WORK INSTRUCTION:
Your answer should be each line of the entries that contains the word "balise", copied in full.

RECORDS SHOWN:
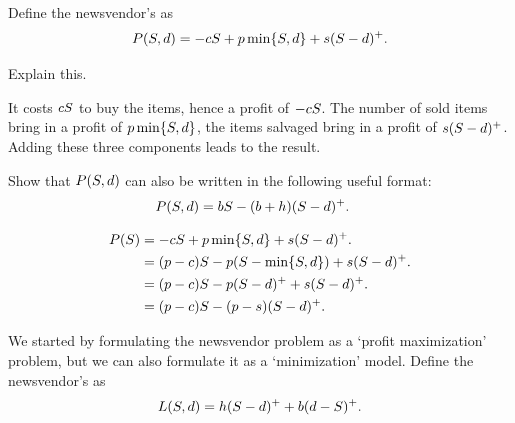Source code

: Define the newsvendor's  as 
\begin{align*}
P(S, d) = -c S + p\min\{S,d\} + s(S-d)^+.
\end{align*}

\begin{exercise}
Explain this.
\begin{solution}
  It costs $c S$ to buy the items, hence a profit of $-c S$. The number of sold items bring in a profit of $p\min\{S, d\}$, the items salvaged bring in a profit of $s(S-d)^+$. Adding these three components leads to the result.
\end{solution}
\end{exercise}

\begin{exercise}
Show that $P(S, d)$ can also be written in the following useful format:
\begin{align}\label{eq:27}
P(S, d) 
&= b S - (b+h)(S-d)^+.
\end{align}
\begin{solution}
  \begin{align*}
P(S) 
&= -c S + p\min\{S,d\} + s(S-d)^+.\\
&= (p-c)S - p(S-\min\{S,d\}) + s(S-d)^+.\\
&= (p-c)S - p(S-d)^+ + s(S-d)^+.\\
&= (p-c)S - (p-s)(S-d)^+.
  \end{align*}
\end{solution}
\end{exercise}


We started by formulating the newsvendor problem as a `profit maximization' problem, but we can also formulate it as a `minimization' model.  Define the newsvendor's  as 
\begin{align}\label{eq:23}
L(S,d ) = h(S-d)^+ + b(d-S)^+.
\end{align}

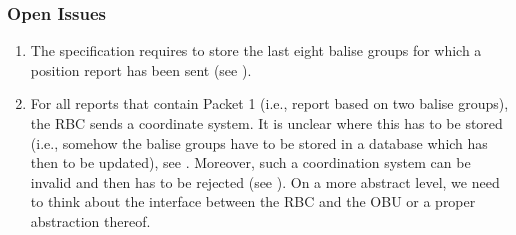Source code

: \subsubsection{Open Issues}
\begin{enumerate}
	\item The specification requires to store the last eight balise groups for which a position report has been sent (see \cite[Chapter~3.6.2.2.2.c]{subset-026}).
	\item For all reports that contain Packet 1 (i.e., report based on two balise groups), the RBC sends a coordinate system. It is unclear where this has to be stored (i.e., somehow the balise groups have to be stored in a database which has then to be updated), see \cite[Chapter~3.4.2.3.3.6]{subset-026}. Moreover, such a coordination system can be invalid and then has to be rejected (see \cite[Chapter~3.4.2.3.3.7-8]{subset-026}). On a more abstract level, we need to think about the interface between the RBC and the OBU or a proper abstraction thereof.
\end{enumerate}
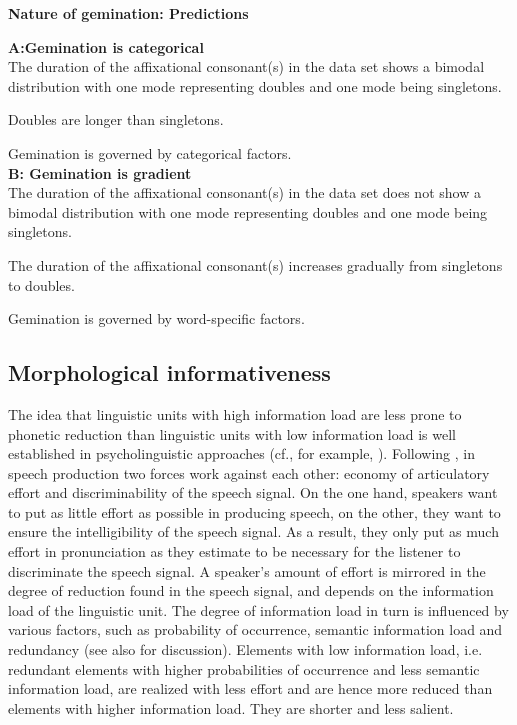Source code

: {\noindent \textbf{Nature of gemination: Predictions}\\	\label{predictions nature of gemination}

\noindent \textbf{A:\hspace{0.5cm}Gemination is categorical} \\



\noindent	The duration of the affixational consonant(s) in the data set shows a bimodal distribution with one mode representing doubles and one mode being singletons.
	
\noindent	Doubles are longer than singletons. 
	
\noindent	Gemination is governed by categorical factors.	\\



\noindent	\textbf{B: \hspace{0.5cm}Gemination is gradient} \\
		
\noindent	The duration of the affixational consonant(s) in the data set does not show a bimodal distribution with one mode representing doubles and one mode being singletons. 

\noindent	The duration of the affixational consonant(s) increases gradually from singletons to doubles.  
	
\noindent	Gemination is governed by word-specific factors.
	



\subsection{Morphological informativeness} \label{morphological informativeness}

The idea that linguistic units with high information load are less prone to phonetic reduction than linguistic units with low information load is well established in psycholinguistic approaches  (cf., for example, \citealt{Aylett.2004,Kuperman.2007,Pluymaekers.2010,Hanique.2012}). Following \cite{Lindblom.1990}, in speech production two forces work against each other: economy of articulatory effort and discriminability of the speech signal. On the one hand, speakers want to put as little effort as possible in producing speech, on the other, they want to ensure the intelligibility of the speech signal. As a result, they only put as much effort in pronunciation as they estimate to be necessary for the listener to discriminate the speech signal. A speaker's amount of effort is mirrored in the degree of reduction found in the speech signal, and depends on the information load of the linguistic unit. The degree of information load in turn is influenced by various factors, such as probability of occurrence, semantic information load and redundancy (see also \cite{Kuperman.2007} for discussion).  
Elements with low information load, i.e. redundant elements with higher probabilities of occurrence and less semantic information load, are realized with less effort and are hence more reduced than elements with higher information load. They are shorter and less salient. 

}
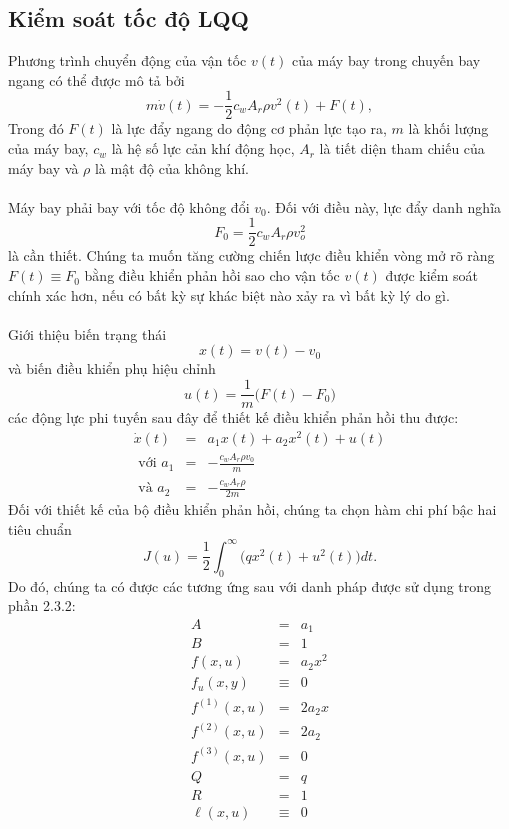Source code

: \documentclass[12pt,a4paper]{report}
\begin{document}
\subsection{Kiểm soát tốc độ LQQ}
Phương trình chuyển động của vận tốc $v(t)$ của máy bay trong chuyến bay ngang có thể được mô tả bởi $$m\dot{v}(t) = -\frac{1}{2}c_wA_r\rho v^2(t) + F(t) ,$$ Trong đó $F(t)$ là lực đẩy ngang do động cơ phản lực tạo ra, $m$ là khối lượng của máy bay, $c_w$ là hệ số lực cản khí động học, $A_r$ là tiết diện tham chiếu của máy bay và $\rho$ là mật độ của không khí. \\\\Máy bay phải bay với tốc độ không đổi $v_0$. Đối với điều này, lực đẩy danh nghĩa $$F_0 = \frac{1}{2}c_wA_r\rho v_o^2$$ là cần thiết. Chúng ta muốn tăng cường chiến lược điều khiển vòng mở rõ ràng $F(t) \equiv F_0$ bằng điều khiển phản hồi sao cho vận tốc $v(t)$ được kiểm soát chính xác hơn, nếu có bất kỳ sự khác biệt nào xảy ra vì bất kỳ lý do gì. \\\\Giới thiệu biến trạng thái $$x(t) = v(t) - v_0$$ và biến điều khiển phụ hiệu chỉnh $$u(t) = \frac{1}{m}\big(F(t) - F_0\big)$$ các động lực phi tuyến sau đây để thiết kế điều khiển phản hồi thu được: \begin{eqnarray}
	\dot{x}(t) &=& a_1x(t) + a_2x^2(t) + u(t) \nonumber \\ \text{ với } a_1 &=& -\frac{c_wA_r\rho v_0}{m} \nonumber \\ \text{ và } a_2 &=& - \frac{c_wA_r\rho }{2m} \nonumber
\end{eqnarray} Đối với thiết kế của bộ điều khiển phản hồi, chúng ta chọn hàm chi phí bậc hai tiêu chuẩn $$J(u) = \frac{1}{2}\int_{0}^{\infty}\big(qx^2(t) + u^2(t)\big)dt.$$ Do đó, chúng ta có được các tương ứng sau với danh pháp được sử dụng trong phần 2.3.2: \begin{eqnarray}
	A&=&a_1\nonumber\\B&=&1\nonumber\\f(x, u) &=& a_2x^2 \nonumber \\ f_u(x, y) &\equiv& 0 \nonumber \\ f^{(1)}(x, u) &=& 2a_2x \nonumber \\ f^{(2)}(x, u) &=& 2a_2 \nonumber \\ f^{(3)}(x, u) &=& 0 \nonumber \\ Q&=&q \nonumber \\R&=&1 \nonumber \\\ell(x, u) &\equiv& 0 \nonumber 
\end{eqnarray}
\end{document}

YOUR RESPONSE:
	\item The specification requires to store the last eight balise groups for which a position report has been sent (see \cite[Chapter~3.6.2.2.2.c]{subset-026}).
	\item For all reports that contain Packet 1 (i.e., report based on two balise groups), the RBC sends a coordinate system. It is unclear where this has to be stored (i.e., somehow the balise groups have to be stored in a database which has then to be updated), see \cite[Chapter~3.4.2.3.3.6]{subset-026}. Moreover, such a coordination system can be invalid and then has to be rejected (see \cite[Chapter~3.4.2.3.3.7-8]{subset-026}). On a more abstract level, we need to think about the interface between the RBC and the OBU or a proper abstraction thereof.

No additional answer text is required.